Restart
This document describes in some detail how the broker restart is implemented.
Overview
The lab owner calls ave-broker --restart to perform a restart. This spawns
a new broker instance that will cooperate with the old instance until the old
instance can be terminated:
- The executable ave-broker --restart looks for an already running broker
and tells it to initiate a handover.
- The running instance returns a dump of its internal state. It no longer
accepts new clients and no longer permits new allocations. Existing clients
are not evicted.
- The executable starts the replacement broker using the exported state.
- The new instance uses TCP socket file descriptors passed in the dumped state
to connect to the sessions it inherits from the old instance. Both instances
can now track the liveness of a session through a single TCP connection held
by both brokers (there is no traffic on this connection).
- The new instance starts accepting connections on the public port number and
returns control to the executable which then exits.
- When an old session dies, the single TCP connection shared by both brokers
is closed. This informs the new broker that it should reclaim the equipment
that was originally allocated by the old broker. The old broker takes no
action.
- Sessions for clients that connected after the restart are only visible to
the new broker.
- Eventually the last session from the old broker terminates. The old broker
is then also terminated.
Complications
- The old broker cannot allocate equipment efter the restart. If an old client
tries to do so it will get a Restarting exception. Test jobs should make
all of their allocations as early as possible to minimize lost effort in the
rare case that they hit this race condition.
- If the old broker was sharing resources to a master broker, it will have to
stop doing so and let the new broker start the sharing again.
- If the old broker was a master with connected shares, it will have to drop
the shares and let them try to reconnect. The new broker will accept those
connections.
- The new broker cannot os.wait() on the processes for old sessions when
they are terminated. The old broker is the only process that can do so
(without daemonizing the sessions).
Terminology
The rest of the document will use these terms:
- Handover: A service that was running normally but has entered the state
where it no longer accepts new clients. It has handed over its internal
state to its replacement.
- Takeover: A service that has consumed the internal state of a handover
and acts in the handover’s stead.
Implementation Details
Broker class
- make_tempdir(): The handover and takeover need a safe place to create
the UNIX domain socket used to transfer file descriptors.
- adopt_sessions(): Used by the takeover to create AdoptedSession
instances to represent sessions that still linger in a handover. The actual
connection over the UNIX domain socket to the handover is made here.
- drop_all_shares(): Only used by handover masters in a share/master
relationship. The shares are disconnected on the assumption that they will
try to reconnect until they succeed. When they do, they will be connected
to the takeover, which then receives the shared resources.
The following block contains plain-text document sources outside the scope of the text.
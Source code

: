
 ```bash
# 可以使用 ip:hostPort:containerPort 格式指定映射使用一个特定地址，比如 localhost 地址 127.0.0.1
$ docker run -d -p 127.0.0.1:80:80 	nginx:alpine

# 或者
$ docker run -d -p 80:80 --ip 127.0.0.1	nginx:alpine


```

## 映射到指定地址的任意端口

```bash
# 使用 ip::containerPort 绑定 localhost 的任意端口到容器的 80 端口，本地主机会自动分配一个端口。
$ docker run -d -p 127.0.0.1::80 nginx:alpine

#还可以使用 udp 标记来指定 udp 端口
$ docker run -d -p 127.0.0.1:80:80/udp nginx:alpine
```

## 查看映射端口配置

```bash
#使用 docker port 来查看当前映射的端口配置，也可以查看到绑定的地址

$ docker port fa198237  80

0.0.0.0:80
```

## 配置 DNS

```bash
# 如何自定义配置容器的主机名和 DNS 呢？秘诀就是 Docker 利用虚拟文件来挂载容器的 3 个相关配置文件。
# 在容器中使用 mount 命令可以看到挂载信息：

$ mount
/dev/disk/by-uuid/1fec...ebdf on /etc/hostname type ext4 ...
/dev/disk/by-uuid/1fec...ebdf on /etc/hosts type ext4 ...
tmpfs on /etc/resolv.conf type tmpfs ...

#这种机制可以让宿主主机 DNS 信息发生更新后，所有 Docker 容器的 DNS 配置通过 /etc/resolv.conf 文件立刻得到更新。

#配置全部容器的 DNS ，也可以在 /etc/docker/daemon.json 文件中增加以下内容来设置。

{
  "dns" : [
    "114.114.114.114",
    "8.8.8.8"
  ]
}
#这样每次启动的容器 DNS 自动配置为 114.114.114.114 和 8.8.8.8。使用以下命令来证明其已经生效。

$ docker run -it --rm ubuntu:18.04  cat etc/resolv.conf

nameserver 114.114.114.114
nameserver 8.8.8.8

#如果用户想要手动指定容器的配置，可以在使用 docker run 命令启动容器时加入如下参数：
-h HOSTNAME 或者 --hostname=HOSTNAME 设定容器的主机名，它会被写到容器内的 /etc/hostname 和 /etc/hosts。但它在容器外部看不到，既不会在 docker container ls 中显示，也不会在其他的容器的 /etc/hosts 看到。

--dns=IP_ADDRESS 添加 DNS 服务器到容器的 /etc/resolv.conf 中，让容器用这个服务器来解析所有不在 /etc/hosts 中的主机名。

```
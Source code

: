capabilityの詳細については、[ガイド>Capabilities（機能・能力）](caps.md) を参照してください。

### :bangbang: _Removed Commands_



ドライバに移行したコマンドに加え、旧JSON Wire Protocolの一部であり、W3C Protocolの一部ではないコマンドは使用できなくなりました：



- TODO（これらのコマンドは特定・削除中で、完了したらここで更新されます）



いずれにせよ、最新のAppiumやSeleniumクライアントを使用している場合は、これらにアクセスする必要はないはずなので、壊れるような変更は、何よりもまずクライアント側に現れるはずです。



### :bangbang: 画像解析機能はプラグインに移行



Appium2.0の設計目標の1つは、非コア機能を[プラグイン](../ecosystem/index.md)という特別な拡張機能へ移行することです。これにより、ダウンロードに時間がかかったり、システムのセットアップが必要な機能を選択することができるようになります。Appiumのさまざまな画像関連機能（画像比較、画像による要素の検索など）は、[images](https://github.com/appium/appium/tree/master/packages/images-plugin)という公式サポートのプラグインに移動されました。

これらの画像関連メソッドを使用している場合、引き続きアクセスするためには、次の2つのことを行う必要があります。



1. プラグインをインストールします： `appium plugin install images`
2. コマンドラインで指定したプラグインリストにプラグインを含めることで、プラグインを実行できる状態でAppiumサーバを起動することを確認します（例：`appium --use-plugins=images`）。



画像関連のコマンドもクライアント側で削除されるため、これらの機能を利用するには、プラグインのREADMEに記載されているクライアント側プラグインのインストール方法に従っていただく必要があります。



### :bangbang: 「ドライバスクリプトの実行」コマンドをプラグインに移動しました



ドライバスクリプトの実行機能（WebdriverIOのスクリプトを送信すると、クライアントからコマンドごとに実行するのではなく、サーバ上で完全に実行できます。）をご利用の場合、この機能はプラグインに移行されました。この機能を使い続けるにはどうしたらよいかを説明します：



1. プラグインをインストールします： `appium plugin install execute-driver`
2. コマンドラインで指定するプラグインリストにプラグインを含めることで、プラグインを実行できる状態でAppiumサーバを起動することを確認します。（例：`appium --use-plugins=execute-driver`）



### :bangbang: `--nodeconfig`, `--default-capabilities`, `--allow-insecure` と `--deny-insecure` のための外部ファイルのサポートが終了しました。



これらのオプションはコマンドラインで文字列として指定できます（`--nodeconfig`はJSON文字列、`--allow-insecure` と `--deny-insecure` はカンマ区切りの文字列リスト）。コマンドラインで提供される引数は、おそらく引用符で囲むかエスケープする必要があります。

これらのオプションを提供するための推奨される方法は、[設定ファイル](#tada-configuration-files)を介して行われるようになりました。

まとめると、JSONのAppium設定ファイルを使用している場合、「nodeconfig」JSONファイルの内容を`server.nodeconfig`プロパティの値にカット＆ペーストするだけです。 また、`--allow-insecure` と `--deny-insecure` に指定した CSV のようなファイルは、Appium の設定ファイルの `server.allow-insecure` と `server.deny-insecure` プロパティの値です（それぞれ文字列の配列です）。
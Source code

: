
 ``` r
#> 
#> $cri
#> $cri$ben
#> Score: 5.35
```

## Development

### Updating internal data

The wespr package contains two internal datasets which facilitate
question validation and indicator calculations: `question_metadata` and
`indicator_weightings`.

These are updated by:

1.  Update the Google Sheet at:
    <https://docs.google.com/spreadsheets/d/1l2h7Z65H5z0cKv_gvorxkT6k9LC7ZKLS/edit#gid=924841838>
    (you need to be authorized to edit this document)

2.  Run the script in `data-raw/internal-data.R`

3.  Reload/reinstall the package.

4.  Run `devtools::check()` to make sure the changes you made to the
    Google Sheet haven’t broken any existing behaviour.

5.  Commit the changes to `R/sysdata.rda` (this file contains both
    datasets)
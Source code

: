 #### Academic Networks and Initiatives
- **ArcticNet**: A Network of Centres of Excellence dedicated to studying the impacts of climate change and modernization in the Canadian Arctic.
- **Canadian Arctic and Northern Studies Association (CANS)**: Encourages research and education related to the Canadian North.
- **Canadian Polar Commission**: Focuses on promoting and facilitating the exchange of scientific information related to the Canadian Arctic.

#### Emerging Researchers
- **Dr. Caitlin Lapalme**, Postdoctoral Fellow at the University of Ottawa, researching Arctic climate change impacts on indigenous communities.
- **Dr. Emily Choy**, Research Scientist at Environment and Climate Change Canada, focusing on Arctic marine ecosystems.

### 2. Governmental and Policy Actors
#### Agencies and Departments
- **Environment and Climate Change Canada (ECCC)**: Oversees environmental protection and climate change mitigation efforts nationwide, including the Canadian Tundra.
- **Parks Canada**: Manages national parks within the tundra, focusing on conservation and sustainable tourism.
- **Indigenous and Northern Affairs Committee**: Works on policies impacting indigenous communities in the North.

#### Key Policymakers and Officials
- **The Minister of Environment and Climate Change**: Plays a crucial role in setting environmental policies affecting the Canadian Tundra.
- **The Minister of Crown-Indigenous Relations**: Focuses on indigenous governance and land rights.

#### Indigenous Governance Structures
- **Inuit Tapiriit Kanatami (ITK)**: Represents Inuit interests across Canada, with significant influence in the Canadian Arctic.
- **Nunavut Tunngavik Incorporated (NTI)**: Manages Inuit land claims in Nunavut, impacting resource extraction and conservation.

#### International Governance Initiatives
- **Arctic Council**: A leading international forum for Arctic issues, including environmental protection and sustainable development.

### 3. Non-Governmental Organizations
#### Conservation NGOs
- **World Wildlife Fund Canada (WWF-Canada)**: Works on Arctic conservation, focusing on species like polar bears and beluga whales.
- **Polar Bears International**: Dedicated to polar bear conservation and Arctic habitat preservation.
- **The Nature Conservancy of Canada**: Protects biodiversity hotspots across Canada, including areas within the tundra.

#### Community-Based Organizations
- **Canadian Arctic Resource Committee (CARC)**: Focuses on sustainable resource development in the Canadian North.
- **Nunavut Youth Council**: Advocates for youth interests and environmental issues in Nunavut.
- serialize(): Creates a JSON encoded state representation of all sessions
that have made local allocations. The takeover will consume this state to
figure out which resources are allocated by lingering sessions in the
handover.
- begin_handover(): Causes a handover to stop listening for new connections,
drop all shares (if any), stop sharing (if there is a master), refuse further
allocation attempts in lingering sessions, and create a listening UNIX domain
socket that a takeover will connect to (see adopt_sessions() above).
- end_handover(): Waits for a takeover to connect to the UNIX domain socket,
then uses an FdTx object to transfer file descriptors for the sessions’
TCP connections to the takeover. Finally it either calls shutdown() (if
no lingering sessions remain) or enters a state where the handover only waits
for lingering sessions to terminate.
- shutdown(details): The details parameter may hold an exception that
is passed to any connected clients as a sign-out message.
- __init__(..., adoption, fdtx_path, ...): The adoption parameter is
used to pass a handover’s serialized state to the takeover. fdtx_path is
a file system path to a UNIX domain socket that will be used by the handover
to pass file descriptors, using an FdTx object.
Restarting class
This exception is thrown at clients that have made at least one allocation
against the original broker and then tries to make more allocations after a
restart. This should be an extremely rare event if test jobs follow this coding
guideline:
- Make all allocations as early as possible.
It can be handled by the client just like the Busy exception. I.e. simply
rerun the test job.
Allocator class
- serialize(): Used by Broker.serialize().
AdoptedSession class
This class is used by a takeover to track lingering sessions in a handover. The
takeover indexes these sessions exactly like it indexes “real” sessions. This
makes it possible for a takeover to become a handover for yet another takeover
(if another restart happens before all lingering sessions have terminated). This
is needed to keep sessions alive over multiple broker restarts.
- __init__(pid): A takeover must know the PID of an adopted session to be
able to terminate it forcefully.
- terminate(): Send SIGTERM to the adopted session. Note that the
takeover cannot call os.wait() on the PID and must assume that the
handover does so (to avoid creating zombies).
BrokerDaemon class
- postinst: Run ave-broker --restart if a broker was already running
during package installation. Otherwise run ave-broker --start.
Control class
- stop_listening(): Close the listening socket so that new clients cannot
be admitted.
- write_exit_message(connection, details): Serializes an exception (the
details parameter) and writes it on the passed connection. Only used
during shutdown to pass a sign-out message to clients before disconnecting
them.
FdTx class
This class is used to transfer file descriptors from one process to another. It
is built on a special feature of UNIX domain sockets that allows the sender to
share the ownership of resources (e.g. file descriptors) with the receiver.
There is no standard wrapper for this functionality in Python 2.6/2.7 (which AVE
uses) so a small native library had to be created and then wrapped using the
Python ctypes module. The native implementation is found in the directory
src/libfdtx.
See regular API documenation for further details.
Future Work
- It should be possible to use FdTx to transfer all client connections to
the takeover, not just the session connections. The clients would then make
all future RPC calls to the takeover, which would remove the limitation that
old sessions cannot make new allocations. The main complication is that any
partially received messages on the connections must also be passed to the
takeover.